[Records supplied]

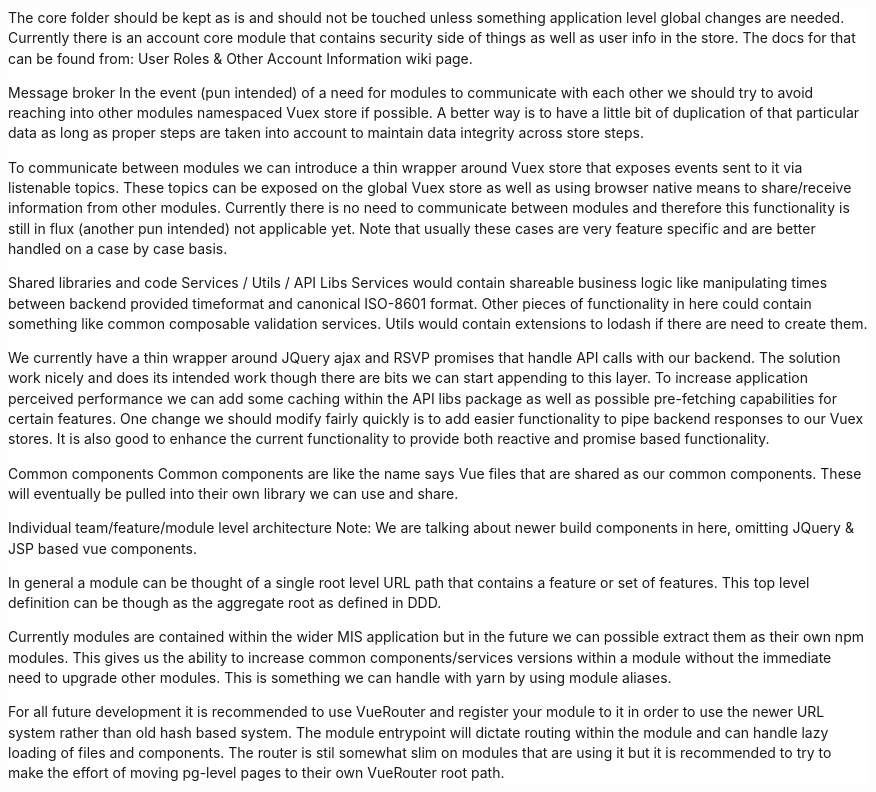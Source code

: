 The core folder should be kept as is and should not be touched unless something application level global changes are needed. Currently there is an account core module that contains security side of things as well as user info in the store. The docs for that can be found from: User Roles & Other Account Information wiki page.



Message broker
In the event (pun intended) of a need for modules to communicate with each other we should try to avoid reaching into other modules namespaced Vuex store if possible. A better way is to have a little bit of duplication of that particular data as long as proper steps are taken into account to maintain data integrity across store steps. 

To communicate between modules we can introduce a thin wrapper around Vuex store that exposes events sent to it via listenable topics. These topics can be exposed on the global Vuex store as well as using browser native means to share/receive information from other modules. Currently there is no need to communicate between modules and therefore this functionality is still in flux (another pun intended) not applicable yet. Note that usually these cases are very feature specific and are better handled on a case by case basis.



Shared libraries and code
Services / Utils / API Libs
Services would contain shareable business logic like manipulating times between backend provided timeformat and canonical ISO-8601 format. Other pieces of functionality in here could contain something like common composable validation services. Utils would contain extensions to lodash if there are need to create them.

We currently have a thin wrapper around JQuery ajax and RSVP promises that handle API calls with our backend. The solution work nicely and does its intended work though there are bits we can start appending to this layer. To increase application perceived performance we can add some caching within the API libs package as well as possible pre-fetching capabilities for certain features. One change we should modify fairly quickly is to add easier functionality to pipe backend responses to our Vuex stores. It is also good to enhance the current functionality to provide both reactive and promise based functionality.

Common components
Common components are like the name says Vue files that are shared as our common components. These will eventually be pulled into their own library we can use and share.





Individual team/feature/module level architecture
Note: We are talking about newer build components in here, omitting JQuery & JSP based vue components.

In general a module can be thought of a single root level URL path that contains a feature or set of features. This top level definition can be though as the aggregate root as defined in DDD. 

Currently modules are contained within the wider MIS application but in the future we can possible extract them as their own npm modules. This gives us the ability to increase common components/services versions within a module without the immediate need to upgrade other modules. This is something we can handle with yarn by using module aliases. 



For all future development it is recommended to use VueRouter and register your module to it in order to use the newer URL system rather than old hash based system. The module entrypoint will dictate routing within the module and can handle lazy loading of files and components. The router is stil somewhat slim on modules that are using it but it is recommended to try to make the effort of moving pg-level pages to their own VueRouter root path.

[/Records supplied]

### Task
Give back the whole listing exactly, without pictures.

### Solution
Source code

: The core folder should be kept as is and should not be touched unless something application level global changes are needed. Currently there is an account core module that contains security side of things as well as user info in the store. The docs for that can be found from: User Roles & Other Account Information wiki page.



Message broker
In the event (pun intended) of a need for modules to communicate with each other we should try to avoid reaching into other modules namespaced Vuex store if possible. A better way is to have a little bit of duplication of that particular data as long as proper steps are taken into account to maintain data integrity across store steps. 

To communicate between modules we can introduce a thin wrapper around Vuex store that exposes events sent to it via listenable topics. These topics can be exposed on the global Vuex store as well as using browser native means to share/receive information from other modules. Currently there is no need to communicate between modules and therefore this functionality is still in flux (another pun intended) not applicable yet. Note that usually these cases are very feature specific and are better handled on a case by case basis.



Shared libraries and code
Services / Utils / API Libs
Services would contain shareable business logic like manipulating times between backend provided timeformat and canonical ISO-8601 format. Other pieces of functionality in here could contain something like common composable validation services. Utils would contain extensions to lodash if there are need to create them.

We currently have a thin wrapper around JQuery ajax and RSVP promises that handle API calls with our backend. The solution work nicely and does its intended work though there are bits we can start appending to this layer. To increase application perceived performance we can add some caching within the API libs package as well as possible pre-fetching capabilities for certain features. One change we should modify fairly quickly is to add easier functionality to pipe backend responses to our Vuex stores. It is also good to enhance the current functionality to provide both reactive and promise based functionality.

Common components
Common components are like the name says Vue files that are shared as our common components. These will eventually be pulled into their own library we can use and share.





Individual team/feature/module level architecture
Note: We are talking about newer build components in here, omitting JQuery & JSP based vue components.

In general a module can be thought of a single root level URL path that contains a feature or set of features. This top level definition can be though as the aggregate root as defined in DDD. 

Currently modules are contained within the wider MIS application but in the future we can possible extract them as their own npm modules. This gives us the ability to increase common components/services versions within a module without the immediate need to upgrade other modules. This is something we can handle with yarn by using module aliases. 



For all future development it is recommended to use VueRouter and register your module to it in order to use the newer URL system rather than old hash based system. The module entrypoint will dictate routing within the module and can handle lazy loading of files and components. The router is stil somewhat slim on modules that are using it but it is recommended to try to make the effort of moving pg-level pages to their own VueRouter root path.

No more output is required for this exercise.